***** Records to process

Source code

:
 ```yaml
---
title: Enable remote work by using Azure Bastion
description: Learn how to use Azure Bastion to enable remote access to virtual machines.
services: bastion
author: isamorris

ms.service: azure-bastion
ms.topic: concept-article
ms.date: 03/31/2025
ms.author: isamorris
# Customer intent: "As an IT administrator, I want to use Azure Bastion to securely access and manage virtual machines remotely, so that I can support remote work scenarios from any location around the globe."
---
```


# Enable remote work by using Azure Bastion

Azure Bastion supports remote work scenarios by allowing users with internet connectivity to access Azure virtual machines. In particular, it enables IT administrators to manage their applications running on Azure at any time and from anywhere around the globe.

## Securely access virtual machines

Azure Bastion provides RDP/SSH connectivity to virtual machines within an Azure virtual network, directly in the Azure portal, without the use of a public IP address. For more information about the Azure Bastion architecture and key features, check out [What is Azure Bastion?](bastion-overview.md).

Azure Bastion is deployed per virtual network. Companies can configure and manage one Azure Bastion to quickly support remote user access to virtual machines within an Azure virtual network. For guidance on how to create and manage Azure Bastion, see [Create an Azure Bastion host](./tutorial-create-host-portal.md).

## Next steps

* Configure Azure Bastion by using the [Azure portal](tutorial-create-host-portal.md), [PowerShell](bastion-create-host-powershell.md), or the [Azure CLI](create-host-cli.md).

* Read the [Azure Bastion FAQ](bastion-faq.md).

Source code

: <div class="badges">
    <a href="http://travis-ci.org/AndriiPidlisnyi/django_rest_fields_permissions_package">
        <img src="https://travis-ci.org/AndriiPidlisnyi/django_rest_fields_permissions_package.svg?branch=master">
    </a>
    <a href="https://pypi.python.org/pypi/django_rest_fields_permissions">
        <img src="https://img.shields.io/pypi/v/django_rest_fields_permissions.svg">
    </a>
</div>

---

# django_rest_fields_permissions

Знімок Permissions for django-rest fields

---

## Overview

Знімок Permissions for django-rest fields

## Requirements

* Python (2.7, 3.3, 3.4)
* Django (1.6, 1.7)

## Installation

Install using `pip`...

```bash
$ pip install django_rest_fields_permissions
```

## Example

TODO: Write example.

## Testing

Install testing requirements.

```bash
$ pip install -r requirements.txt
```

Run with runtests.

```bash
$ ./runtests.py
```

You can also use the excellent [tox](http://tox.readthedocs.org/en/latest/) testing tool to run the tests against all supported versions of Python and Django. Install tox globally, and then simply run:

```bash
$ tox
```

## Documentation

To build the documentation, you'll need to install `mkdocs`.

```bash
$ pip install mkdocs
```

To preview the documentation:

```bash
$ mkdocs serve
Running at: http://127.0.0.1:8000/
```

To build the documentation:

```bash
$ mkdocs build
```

**********

**What needs to be done**
Your task is to collect every line above that contains the word "travis".

**Answer box**
    <a href="http://travis-ci.org/AndriiPidlisnyi/django_rest_fields_permissions_package">
        <img src="https://travis-ci.org/AndriiPidlisnyi/django_rest_fields_permissions_package.svg?branch=master">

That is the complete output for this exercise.